FACT@IberLEF2020

Organized by pln_udelar - Current server time: July 9, 2020, 8:54 a.m. UTC

First phase

Event Identification and Factuality Detection
March 18, 2020, midnight UTC

End

Competition Ends
June 17, 2020, 11:59 p.m. UTC

Welcome to FACT: Factuality Analysis and Classification Task

Welcome to FACT: Factuality Analysis and Classification Task, a task to classify events in Spanish texts, according to their factuality status. The main page of the task is here. This task is part of IberLEF 2020.

The FACT shared task is organized by Grupo PLN-InCo (UdelaR - Uruguay) and GRIAL (UB-UAB-UDL, España).

News

June, 17th: 

Final results published.

June, 3rd:

A description of the baseline for each task was published at "Learn the Details > Evaluation".

The guidelines for the working notes are described at the end of this page.

May, 25th:

Results submission deadline has been extended to June 17.

May, 20th

Test data for tasks 1 and 2 is ready to download.
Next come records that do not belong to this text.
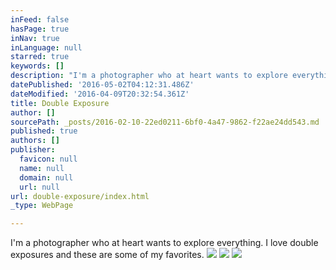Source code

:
 ```yaml
---
inFeed: false
hasPage: true
inNav: true
inLanguage: null
starred: true
keywords: []
description: "I'm a photographer who at heart wants to explore everything. I love double exposures and these are some of my favorites.\_"
datePublished: '2016-05-02T04:12:31.486Z'
dateModified: '2016-04-09T20:32:54.361Z'
title: Double Exposure
author: []
sourcePath: _posts/2016-02-10-22ed0211-6bf0-4a47-9862-f22ae24dd543.md
published: true
authors: []
publisher:
  favicon: null
  name: null
  domain: null
  url: null
url: double-exposure/index.html
_type: WebPage

---
```

I'm a photographer who at heart wants to explore everything. I love double exposures and these are some of my favorites. ![](https://s3-us-west-2.amazonaws.com/the-grid-img/p/9cbc0958901b577a31a772016a13cf57794d3313.jpg)
![](https://s3-us-west-2.amazonaws.com/the-grid-img/p/4a00dab13a38e45acbc068b77831b44c503d3170.jpg)
![](https://s3-us-west-2.amazonaws.com/the-grid-img/p/cd8207ef157588095ecda4f295e9140f37396657.jpg)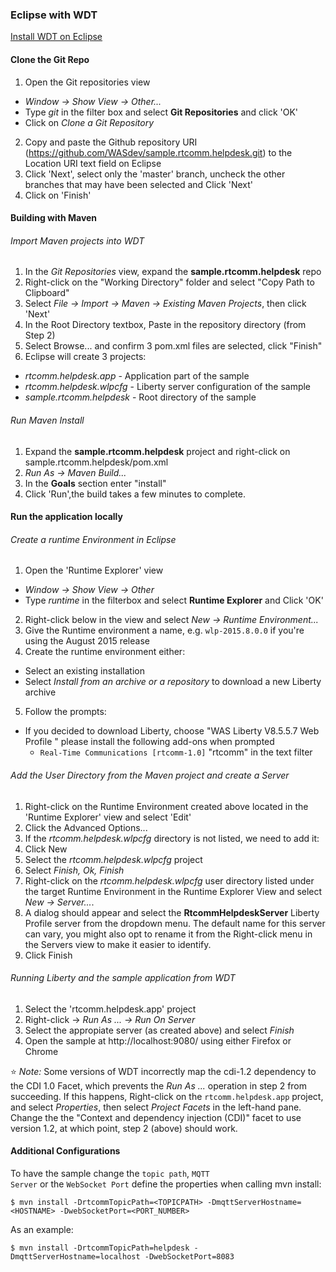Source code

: ### Eclipse with WDT

[Install WDT on Eclipse](https://developer.ibm.com/wasdev/downloads/liberty-profile-using-eclipse/)


#### Clone the Git Repo

1. Open the Git repositories view
  +  *Window -> Show View -> Other...*
  + Type *git* in the filter box and select **Git Repositories** and click 'OK'
  + Click on *Clone a Git Repository*
2. Copy and paste the Github repository URI (https://github.com/WASdev/sample.rtcomm.helpdesk.git) to the Location URI text field on Eclipse
3. Click 'Next', select only the 'master' branch, uncheck the other branches that may have been selected and Click 'Next'
4. Click on 'Finish'

#### Building with Maven

###### Import Maven projects into WDT

1. In the *Git Repositories* view, expand the **sample.rtcomm.helpdesk** repo
2. Right-click on the "Working Directory" folder and select "Copy Path to Clipboard"
3. Select *File -> Import -> Maven -> Existing Maven Projects*, then click 'Next'
4. In the Root Directory textbox, Paste in the repository directory (from Step 2)
5. Select Browse... and confirm 3 pom.xml files are selected, click "Finish"
6. Eclipse will create 3 projects:
  + *rtcomm.helpdesk.app* - Application part of the sample
  + *rtcomm.helpdesk.wlpcfg* - Liberty server configuration of the sample
  + *sample.rtcomm.helpdesk* - Root directory of the sample

###### Run Maven Install
1. Expand the **sample.rtcomm.helpdesk** project and right-click on sample.rtcomm.helpdesk/pom.xml
2. *Run As -> Maven Build...*
3. In the **Goals** section enter "install"
4. Click 'Run',the build takes a few minutes to complete.

#### Run the application locally

###### Create a runtime Environment in Eclipse

1. Open the 'Runtime Explorer' view
  + *Window -> Show View -> Other*
  + Type *runtime* in the filterbox and select **Runtime Explorer** and Click 'OK'
2. Right-click below in the view and select *New -> Runtime Environment...*
3. Give the Runtime environment a name, e.g.
`wlp-2015.8.0.0` if you're using the August 2015 release
4. Create the runtime environment either:
  + Select an existing installation
  + Select *Install from an archive or a repository* to download a new Liberty archive
5. Follow the prompts:
  + If you decided to download Liberty, choose "WAS Liberty V8.5.5.7 Web Profile " please install the following add-ons when prompted
    + `Real-Time Communications [rtcomm-1.0]` "rtcomm" in the text filter


###### Add the User Directory from the Maven project and create a Server

1. Right-click on the Runtime Environment created above located in the 'Runtime Explorer' view and select 'Edit'
2. Click the Advanced Options...
3. If the *rtcomm.helpdesk.wlpcfg* directory is not listed, we need to add it:
  1. Click New
  2. Select the *rtcomm.helpdesk.wlpcfg* project
  3. Select *Finish, Ok, Finish*
4. Right-click on the *rtcomm.helpdesk.wlpcfg* user directory listed under the target Runtime Environment in the Runtime Explorer View and select *New -> Server...*.
5. A dialog should appear and select the **RtcommHelpdeskServer** Liberty Profile server from the dropdown menu. The default name for this server can vary, you might also opt to rename it from the Right-click menu in the Servers view to make it easier to identify.
6. Click Finish

###### Running Liberty and the sample application from WDT

1. Select the 'rtcomm.helpdesk.app' project
2. Right-click -> *Run As ... -> Run On Server*
3. Select the appropiate server (as created above) and select *Finish*
3. Open the sample at http://localhost:9080/ using either Firefox or Chrome


:star: *Note:* Some versions of WDT incorrectly map the cdi-1.2 dependency to the CDI 1.0 Facet, which prevents the *Run As ...* operation in step 2 from succeeding. If this happens, Right-click on the `rtcomm.helpdesk.app` project, and select *Properties*, then select *Project Facets* in the left-hand pane. Change the the "Context and dependency injection (CDI)" facet to use version 1.2, at which point, step 2 (above) should work.

#### Additional Configurations
To have the sample change the <code>topic path</code>, <code>MQTT Server</code> or the <code>WebSocket Port</code> define the properties when calling mvn install:

```
$ mvn install -DrtcommTopicPath=<TOPICPATH> -DmqttServerHostname=<HOSTNAME> -DwebSocketPort=<PORT_NUMBER>
```

As an example:
```
$ mvn install -DrtcommTopicPath=helpdesk -DmqttServerHostname=localhost -DwebSocketPort=8083
```

<!-- ###### Deploying the application to Bluemix


Requires: [IBM Eclipse Tools for Bluemix]

You'll need to create a Bluemix server:
1. 'Click' on the servers tab in Eclipse
2. Select _new > server_
3. Select the server type as __IBM Bluemix__, give the server a name
4. Click _Next_ and enter your credentials
5. Choose your organization/space
6. Drag and drop the _RtcommHelpdeskServer.zip_ file (in rtcomm.helpdesk.wlpcfg/servers/RtcommHelpdeskServer/) into the Bluemix server. Fill the Bluemix server information. -->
You can get it by downloading the Public Data in the "Participate > Files" section.
You can now upload your results for the tasks in the "Participate > Submit / View Results" section.
Please use the data format specified in "Learn the Details > Evaluation".
 
Due to issues with Codalab we are not able to show the results for task 2 in the leaderboard, so during this phase the leaderboard will only show the results for task 1. We will publish the leaderboard table for task 2 when the competition ends. In the meantime, you will be able to see your own results for task 2 using the "View scoring output log" for your submission.

March, 19th:

The training dataset is available, see the Participate section.

Task Description

Factuality is understood, following Sauri (2008), as the category that determines the factual status of events, that is, whether events are presented or not as certain. In 2019, the first edition of the FACT task focused on determining the factuality of verbal events. The goal of the second edition is to identify noun events and determine the factuality of all events (verbs and nouns).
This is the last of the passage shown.